As the Depression eased, Pontiac stayed in the sweet spot, introducing its resolutely conservative, middle class customers to industry-firsts like the column-mounted gear shift and engine options. In the last years before WWII, Frank Hershey led Pontiac’s design studio to new heights.
Pontiac’s post-War years were profitable, but the pricing and styling demarcations that protected Pontiac from cannibalism were under attack from below (Chevrolet) and above (Oldsmobile). By ’56, the division was once again in trouble, struggling to distinguish itself from its more successful brother brands.
The division had been feeding their V8 a high-oats diet. By ’59, Pontiac’s tri-power (three two-barrel carburetors) 389 was churning out 345 horsepower. That same year, out of the blue, Pontiac introduced “wide track” styling.
Although the marque had gone racing several years earlier, the new models’ purposeful stance and stylish sheetmetal instantly redefined Pontiac as a performance brand.

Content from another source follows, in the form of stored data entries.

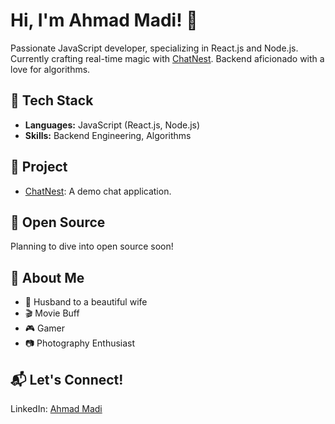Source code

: # Hi, I'm Ahmad Madi! 👋

Passionate JavaScript developer, specializing in React.js and Node.js. Currently crafting real-time magic with [ChatNest](https://www.linkedin.com/in/ahmad-s-madi/). Backend aficionado with a love for algorithms.

## 💼 Tech Stack
- **Languages:** JavaScript (React.js, Node.js)
- **Skills:** Backend Engineering, Algorithms

## 🚀 Project
- [ChatNest](https://github.com/AhmadMadi/ChatNest): A demo chat application.

## 🌱 Open Source
Planning to dive into open source soon!

## 🌈 About Me
- 🤵 Husband to a beautiful wife
- 🎬 Movie Buff
- 🎮 Gamer
- 📷 Photography Enthusiast

## 📬 Let's Connect!
LinkedIn: [Ahmad Madi](https://www.linkedin.com/in/ahmad-s-madi/)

Their timing couldn’t have been better. Increasingly affluent and unflaggingly optimistic Americans were ready to fully embrace a car brand offering youthfulness, style, and most of all, excitement. From ‘62 to ‘70, Pontiac was America’s third most popular automotive brand.
The first of Pontiac’s high-water marks: the 1963 Grand Prix coupe. A Bill Mitchell styling masterpiece, the GP conveyed the exclusiveness and formal elegance of the Buick Riviera coupe, at about three-fourths the price. AND it was sportier and more youthful; the killer date car of the times.
The 1964 GTO was THE seminal performance car of the era. By dropping the big 389 engine into the light, mid-size Tempest (along with suspension, tire, appearance and interior upgrades), the American enthusiast car reached its zenith. As did Pontiac.
In this pre-German/Japanese invasion era of fossilized British roadsters, the GTO (and its many imitators) offered the best overall bang-for-the-buck equation. Pontiac was BMW before BMW was cool (or available).
Except for the Firebird, the seventies were not kind to Pontiac. Performance was (mostly) out, styling become blobby and quality problems were notorious. Pontiac tumbled out of the coveted number three spot. It returned to its pre-sixties roots: a mostly boring, lost-in-the-shuffle GM division, saddled with an endless curse of badge-engineered small Chevys: Phoenix, Astre, Sunbird, J-2000, T-1000, etc.
Having lost its authentic performance and styling “cool,” Pontiac began an endless series of self-conscious attempts to capture BMW-like cachet (e.g. the original 1973 Grand Am).
The mid-late eighties witnessed a brief sales resurgence. These were smallish cars, like the later front wheel-drive Grand Am. But these sales came straight out of ailing Olds’ and Buick’s hide, not the booming imports.
The more avidly Pontiac tried to “Build Excitement” in the eighties and nineties, the more pathetic the results: GM clones sporting way too many spoilers and garish body cladding. Pontiac had become the Wal-Mart BMW.
Could Pontiac have become a legitimate American BMW? Perhaps. A return to the brand’s original re-positioning would have required an unwavering commitment to performance. The resources were certainly there. GM continued building formidable rear wheel-drive sedans in Europe and Australia. These should have been Pontiac’s specialty decades ago, long before the recent GTO and future G8.
Instead, GM positioned Pontiac as a “full-line” automaker, forcing it to compete with its GM siblings with idiotic versions of identical products.
Pontiac is a dead brand. Lacking any presence outside of North America, it has no relevance to GM’s global future. Excitement is a fleeting phenomenon, as was Pontiac’s heyday.